SINGAPORE - A grassroots programme that began by addressing the legal concerns of elderly residents living in Paya Lebar is expanding to focus on their health needs by providing medical screenings and health talks.
The move is based on feedback gathered among residents and understanding their needs and concerns, which Mr Alex Yeo said is a key part of his outreach strategy as grassroots adviser in the opposition-held Aljunied GRC.
"So if we find out that health is a top priority for them, then we will have initiatives like the health and wellness programmes that address this," he told The Straits Times at the launch of the new programme on Sunday (Dec 29).
The first phase of the programme - explaining and drafting the Lasting Power of Attorney (LPA) and wills - began in March 2017.
LPA is a legal document that lets applicants voluntarily appoint a trusted individual to make key decisions on their behalf if they become mentally incapacitated.

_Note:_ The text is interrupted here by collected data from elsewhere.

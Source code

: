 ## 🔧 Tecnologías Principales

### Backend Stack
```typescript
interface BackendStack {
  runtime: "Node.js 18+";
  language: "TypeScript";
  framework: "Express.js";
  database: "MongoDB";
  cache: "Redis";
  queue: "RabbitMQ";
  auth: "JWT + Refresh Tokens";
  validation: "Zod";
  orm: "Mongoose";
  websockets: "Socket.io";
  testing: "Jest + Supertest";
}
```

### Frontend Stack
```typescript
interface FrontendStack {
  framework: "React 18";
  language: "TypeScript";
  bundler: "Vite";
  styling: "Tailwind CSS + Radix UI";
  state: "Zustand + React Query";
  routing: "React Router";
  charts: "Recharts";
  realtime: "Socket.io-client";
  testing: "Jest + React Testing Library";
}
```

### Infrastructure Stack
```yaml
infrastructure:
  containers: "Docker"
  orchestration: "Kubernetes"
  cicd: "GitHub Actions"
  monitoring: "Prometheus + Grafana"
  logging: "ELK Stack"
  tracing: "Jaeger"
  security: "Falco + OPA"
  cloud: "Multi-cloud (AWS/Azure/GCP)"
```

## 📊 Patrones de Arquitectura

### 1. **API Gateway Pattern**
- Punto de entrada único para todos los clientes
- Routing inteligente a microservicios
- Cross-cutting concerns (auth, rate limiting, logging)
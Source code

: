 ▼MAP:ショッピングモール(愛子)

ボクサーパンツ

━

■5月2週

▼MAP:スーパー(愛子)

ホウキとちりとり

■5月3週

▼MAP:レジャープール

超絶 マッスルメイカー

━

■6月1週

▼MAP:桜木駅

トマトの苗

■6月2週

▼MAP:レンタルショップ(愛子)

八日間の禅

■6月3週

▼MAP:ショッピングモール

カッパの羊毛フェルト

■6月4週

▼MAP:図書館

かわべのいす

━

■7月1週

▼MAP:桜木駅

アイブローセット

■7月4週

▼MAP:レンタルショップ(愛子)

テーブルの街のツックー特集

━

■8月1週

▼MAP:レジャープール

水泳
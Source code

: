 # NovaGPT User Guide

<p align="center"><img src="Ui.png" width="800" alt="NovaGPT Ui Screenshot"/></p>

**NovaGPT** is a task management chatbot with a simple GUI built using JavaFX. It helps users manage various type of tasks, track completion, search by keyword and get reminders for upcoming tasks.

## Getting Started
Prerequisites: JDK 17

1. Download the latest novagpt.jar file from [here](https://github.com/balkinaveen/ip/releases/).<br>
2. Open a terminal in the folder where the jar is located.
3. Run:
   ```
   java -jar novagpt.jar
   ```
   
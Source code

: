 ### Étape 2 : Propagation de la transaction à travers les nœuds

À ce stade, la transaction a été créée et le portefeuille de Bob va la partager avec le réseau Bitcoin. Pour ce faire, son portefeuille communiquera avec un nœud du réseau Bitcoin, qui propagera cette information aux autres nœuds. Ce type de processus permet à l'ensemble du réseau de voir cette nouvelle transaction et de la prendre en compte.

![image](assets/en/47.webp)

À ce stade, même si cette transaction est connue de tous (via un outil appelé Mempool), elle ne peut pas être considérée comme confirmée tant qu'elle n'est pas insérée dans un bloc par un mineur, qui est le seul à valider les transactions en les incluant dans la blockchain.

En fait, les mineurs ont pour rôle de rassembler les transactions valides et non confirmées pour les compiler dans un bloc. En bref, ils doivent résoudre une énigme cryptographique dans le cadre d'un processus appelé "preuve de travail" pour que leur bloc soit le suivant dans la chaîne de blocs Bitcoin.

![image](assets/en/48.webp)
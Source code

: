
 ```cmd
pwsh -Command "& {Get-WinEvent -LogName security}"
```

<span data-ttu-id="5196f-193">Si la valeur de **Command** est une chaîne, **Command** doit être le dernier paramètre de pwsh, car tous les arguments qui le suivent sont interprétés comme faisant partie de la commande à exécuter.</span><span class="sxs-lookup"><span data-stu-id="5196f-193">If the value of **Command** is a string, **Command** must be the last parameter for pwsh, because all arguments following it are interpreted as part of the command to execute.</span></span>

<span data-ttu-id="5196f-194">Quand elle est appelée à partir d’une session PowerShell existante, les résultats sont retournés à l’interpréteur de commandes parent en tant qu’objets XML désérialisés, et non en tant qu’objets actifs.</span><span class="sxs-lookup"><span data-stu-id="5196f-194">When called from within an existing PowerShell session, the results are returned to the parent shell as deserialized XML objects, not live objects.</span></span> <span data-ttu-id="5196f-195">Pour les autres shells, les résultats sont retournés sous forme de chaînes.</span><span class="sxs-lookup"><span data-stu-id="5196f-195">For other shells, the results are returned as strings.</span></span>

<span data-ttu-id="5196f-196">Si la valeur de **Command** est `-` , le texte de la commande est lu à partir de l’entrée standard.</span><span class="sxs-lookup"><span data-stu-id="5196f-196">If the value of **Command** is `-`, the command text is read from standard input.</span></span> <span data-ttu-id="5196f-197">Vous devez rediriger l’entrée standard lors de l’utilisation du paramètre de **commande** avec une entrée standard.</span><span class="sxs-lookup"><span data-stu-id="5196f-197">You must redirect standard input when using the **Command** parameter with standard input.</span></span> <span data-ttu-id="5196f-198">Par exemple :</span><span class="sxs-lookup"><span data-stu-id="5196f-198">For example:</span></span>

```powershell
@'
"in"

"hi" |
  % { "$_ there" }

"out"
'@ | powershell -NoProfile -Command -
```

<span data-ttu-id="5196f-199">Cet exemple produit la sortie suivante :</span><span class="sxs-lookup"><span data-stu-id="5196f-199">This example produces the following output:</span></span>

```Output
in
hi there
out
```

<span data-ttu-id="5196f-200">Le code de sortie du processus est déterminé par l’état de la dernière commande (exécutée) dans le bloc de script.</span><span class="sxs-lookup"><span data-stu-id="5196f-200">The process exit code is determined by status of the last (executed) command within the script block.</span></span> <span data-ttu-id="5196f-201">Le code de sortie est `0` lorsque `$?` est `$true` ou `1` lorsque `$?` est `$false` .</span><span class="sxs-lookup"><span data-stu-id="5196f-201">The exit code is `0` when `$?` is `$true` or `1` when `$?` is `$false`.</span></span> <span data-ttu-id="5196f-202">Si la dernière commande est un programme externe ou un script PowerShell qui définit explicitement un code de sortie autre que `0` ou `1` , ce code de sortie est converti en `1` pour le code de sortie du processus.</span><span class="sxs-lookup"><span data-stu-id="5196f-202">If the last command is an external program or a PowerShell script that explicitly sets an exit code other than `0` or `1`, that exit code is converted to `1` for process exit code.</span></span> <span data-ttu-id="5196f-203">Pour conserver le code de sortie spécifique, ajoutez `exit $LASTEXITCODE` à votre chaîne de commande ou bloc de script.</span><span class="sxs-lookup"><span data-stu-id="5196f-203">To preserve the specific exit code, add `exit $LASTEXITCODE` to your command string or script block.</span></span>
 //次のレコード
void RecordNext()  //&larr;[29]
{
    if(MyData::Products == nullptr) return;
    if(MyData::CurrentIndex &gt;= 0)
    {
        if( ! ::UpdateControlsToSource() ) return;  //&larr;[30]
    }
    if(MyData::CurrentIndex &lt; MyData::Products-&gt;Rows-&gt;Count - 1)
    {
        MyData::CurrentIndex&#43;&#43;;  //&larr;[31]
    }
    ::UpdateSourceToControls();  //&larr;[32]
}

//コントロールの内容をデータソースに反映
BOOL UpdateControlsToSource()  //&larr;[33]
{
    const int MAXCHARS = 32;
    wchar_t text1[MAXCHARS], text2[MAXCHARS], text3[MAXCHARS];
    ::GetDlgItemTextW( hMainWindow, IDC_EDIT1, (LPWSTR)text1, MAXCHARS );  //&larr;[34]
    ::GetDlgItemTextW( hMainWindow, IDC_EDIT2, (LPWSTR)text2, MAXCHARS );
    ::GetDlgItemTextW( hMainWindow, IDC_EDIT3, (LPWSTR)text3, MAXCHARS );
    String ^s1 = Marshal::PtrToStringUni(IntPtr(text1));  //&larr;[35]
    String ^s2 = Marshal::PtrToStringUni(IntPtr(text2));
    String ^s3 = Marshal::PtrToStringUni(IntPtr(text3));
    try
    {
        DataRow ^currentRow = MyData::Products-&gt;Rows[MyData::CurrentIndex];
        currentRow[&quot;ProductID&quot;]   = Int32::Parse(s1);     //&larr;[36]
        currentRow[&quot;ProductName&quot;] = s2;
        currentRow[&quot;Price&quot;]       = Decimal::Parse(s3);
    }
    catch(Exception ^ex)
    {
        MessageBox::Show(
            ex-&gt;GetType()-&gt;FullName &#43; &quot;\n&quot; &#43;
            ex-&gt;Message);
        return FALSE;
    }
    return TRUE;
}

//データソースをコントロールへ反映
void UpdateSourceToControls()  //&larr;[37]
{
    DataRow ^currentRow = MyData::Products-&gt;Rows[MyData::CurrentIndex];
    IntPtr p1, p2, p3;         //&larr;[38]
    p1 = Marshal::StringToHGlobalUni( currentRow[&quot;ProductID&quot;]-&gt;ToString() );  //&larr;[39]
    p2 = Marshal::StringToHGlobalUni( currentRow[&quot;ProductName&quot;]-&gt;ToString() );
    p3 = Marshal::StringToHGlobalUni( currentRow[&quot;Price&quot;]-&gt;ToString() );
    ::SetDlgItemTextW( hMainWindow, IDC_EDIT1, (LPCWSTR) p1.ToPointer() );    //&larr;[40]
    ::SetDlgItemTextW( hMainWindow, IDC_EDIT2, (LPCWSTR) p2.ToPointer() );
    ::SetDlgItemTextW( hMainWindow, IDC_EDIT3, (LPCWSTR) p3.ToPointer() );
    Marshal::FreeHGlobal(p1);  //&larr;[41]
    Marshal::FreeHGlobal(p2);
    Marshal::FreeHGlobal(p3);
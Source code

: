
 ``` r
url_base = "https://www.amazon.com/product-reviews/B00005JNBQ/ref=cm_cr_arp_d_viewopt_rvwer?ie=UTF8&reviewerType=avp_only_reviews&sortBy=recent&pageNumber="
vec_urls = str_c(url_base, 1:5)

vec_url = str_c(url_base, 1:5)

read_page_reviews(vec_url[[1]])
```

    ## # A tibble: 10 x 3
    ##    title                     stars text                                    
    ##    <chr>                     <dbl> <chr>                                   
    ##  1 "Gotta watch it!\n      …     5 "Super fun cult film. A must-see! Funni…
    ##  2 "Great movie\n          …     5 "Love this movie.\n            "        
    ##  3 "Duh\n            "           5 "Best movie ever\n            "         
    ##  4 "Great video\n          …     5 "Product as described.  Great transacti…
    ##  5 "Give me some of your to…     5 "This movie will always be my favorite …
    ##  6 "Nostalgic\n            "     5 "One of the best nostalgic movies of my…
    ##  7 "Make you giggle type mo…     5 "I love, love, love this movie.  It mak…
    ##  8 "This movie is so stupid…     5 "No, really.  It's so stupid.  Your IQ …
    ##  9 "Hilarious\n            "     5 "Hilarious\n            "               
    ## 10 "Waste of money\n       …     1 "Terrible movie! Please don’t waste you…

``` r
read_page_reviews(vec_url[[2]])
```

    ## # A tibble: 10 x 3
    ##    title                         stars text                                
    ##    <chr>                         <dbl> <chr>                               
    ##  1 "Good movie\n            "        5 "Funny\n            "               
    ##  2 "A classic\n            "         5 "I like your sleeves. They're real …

The pro bono initiative by Mr Yeo, 40, who is a lawyer, has benefited 510 residents and their families.
Phases two and three will comprise medical screenings, promoting awareness through educational talks, and monitoring health in collaboration with partners such as The Good Life Medical Center. The initial focus is on brain and bone health.
The idea of a holistic programme addressing both the legal and healthcare needs of the elderly was mooted in consultation with residents, said Mr Yeo, pointing out that 26 per cent of those living in Paya Lebar are aged 60 years and above.
They face health issues such as dementia and osteoporosis.
He said: "We want the residents to not just live a good life now, but also to be able to lead healthier lives in their silver years and prevent or delay the onset of illnesses that come with the ageing process.
"The key objective is to improve the quality of our lives as we age so that all of us can enjoy our silver years with family and friends."
The launch was attended by former cabinet minister Lim Boon Heng, special adviser to the chairman of People's Association board of management.
The former labour chief retired in 2011 after 31 years in politics, and advised the PAP team at the 2015 polls.
The PAP team, which comprised veteran MP Yeo Guat Kwang, Mr Victor Lye, Mr Chua Eng Leong, Mr Shamsul Kamar and Mr Murali Pillai, lost to the Workers' Party (WP) although it managed to narrow the margin with 49.05 per cent of the vote share in 2015, which is higher compared to 45.28 per cent in 2011.
The WP had wrested Aljunied GRC from the PAP during the 2011 General Election, when it won 54.72 per cent of the vote.
Mr Yeo was appointed branch chairman in April 2017, filling the vacancy left by Mr Murali, who was elected MP for Bukit Batok in a by-election in 2016.
Asked whether he will run in the next general election, Mr Yeo said it is something for the party leadership to decide, adding that the team would be announced at the appropriate time.
He declined to comment when asked which former minister might be tasked to lend support to the contest for Aljunied, like Mr Lim did in 2015.
Reiterating a point he made during the party convention last month, he said: "Our focus is always on what we do throughout the entire five-year period (between elections).
Other than the health and wellness programme, Mr Yeo said his team has been distributing groceries, education subsidies and meal vouchers, and working with government agencies to construct sheltered linkways to improve accessibility for senior and less mobile residents.
Paya Lebar resident Oh Yuhua, 71, told The Straits Times on Sunday that she drafted her LPA following a briefing session that she and her family attended last month.
She has been attending weekly group exercises at Kovan Hub for the past 10 years, and looks forward to more health and wellness initiatives.
"It is a chance for me to chat and meet up with friends, and to stay happy and healthy," she said.